Energy production data are collected from energy production sites, such as power plants. Nearby communities reap many of the benefits and harmful effects of these production sites, though communities generally do not own or operate them themselves. Because of this relationship between communities and energy production sites, communities are increasingly finding ways to influence the types of energy production occurring at nearby sites. To encourage these community/energy production partnerships, this visualization associates each energy production site with its nearest community.
It is worth noting that (1) the sites are owned and operated by utility companies and cooperatives, (2) the benefits and harmful effects of an energy production site may extend beyond its nearest community, to other communities in the area, in a way that is not captured by this visualization, and (3) communities with no nearby energy production site do not appear on the first two maps of this visualization, but still have potential for affecting energy production in their area and should continue to the later maps to learn more.
Energy Production data were collected from the US Energy Information Administration, via form 923. This data set shows the net MWh generated by fuel type for every power plant in the US in 2018. For this visualization, we aggregated fuel types into the following categories: Coal, Gas, Petro, Nuclear, Hydroelectric, Biomass, Solar, Wind, Geothermal, and Other. The other category includes Trash, Tires, Storage, Purchased Steam, and Unknown.
We also added energy production estimates for seven community solar gardens from the NREL Community Solar Project Database.
We show resource potential for four renewable energy technologies: solar, wind, biomass, and geothermal. A resource potential represents the amount of energy that may be available for a given technology in a given area. It does not suggest anything about the economical or environmental costs of producing this energy. For example, solar energy resource potential tells us how much energy could be captured if an entire area were covered in solar panels; it does not indicate what would be a realistic area to put solar panels.

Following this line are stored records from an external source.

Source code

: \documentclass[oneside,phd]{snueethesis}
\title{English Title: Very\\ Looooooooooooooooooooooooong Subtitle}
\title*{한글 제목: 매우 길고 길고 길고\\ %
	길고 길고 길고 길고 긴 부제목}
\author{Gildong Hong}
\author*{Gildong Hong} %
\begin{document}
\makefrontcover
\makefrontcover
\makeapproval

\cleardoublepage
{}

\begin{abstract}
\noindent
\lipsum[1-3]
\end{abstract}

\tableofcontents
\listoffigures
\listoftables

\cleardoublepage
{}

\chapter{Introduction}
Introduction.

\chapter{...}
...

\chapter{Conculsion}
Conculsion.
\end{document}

To determine the resource potentials associated with each community, we examined the areas within the community boundary as well as a small area around the communities. For biomass, we considered the county containing the community, because biomass availability data were recorded at the county level. For the other technologies, we considered the community and a 5-10 km area around it.
Potentials for newer renewable energy technologies were calculated from data sets provided by the National Renewable Energy Laboratory.
Solar: Solar energy potential was provided by NREL as average annual kWh/km^2/day at ~10 km resolution. We included places with positive average solar energy potential in and around the community in our map of places with solar potential.
Wind: Wind potential was provided by NREL as a wind class designation, which is based upon the wind speeds at 10 m and 50 m heights. This vector data set was based upon data ranging in resolution from 200 m to 1 km. We included areas with a wind class of 3 or higher in our map of places with wind energy potential.
Geothermal: Geothermal potential was provided by the NREL as classes of favorability based on temperature at depth for 3 km to 10 km. We included places with a favorability class between 1 and 5 in our map of places with geothermal energy potential.
Biomass: Biomass energy Potential was provided by the NREL RE Atlas project as the power available from residue within each county. We included places residing within counties with positive biomass power available from residue in our map of places with biomass potential.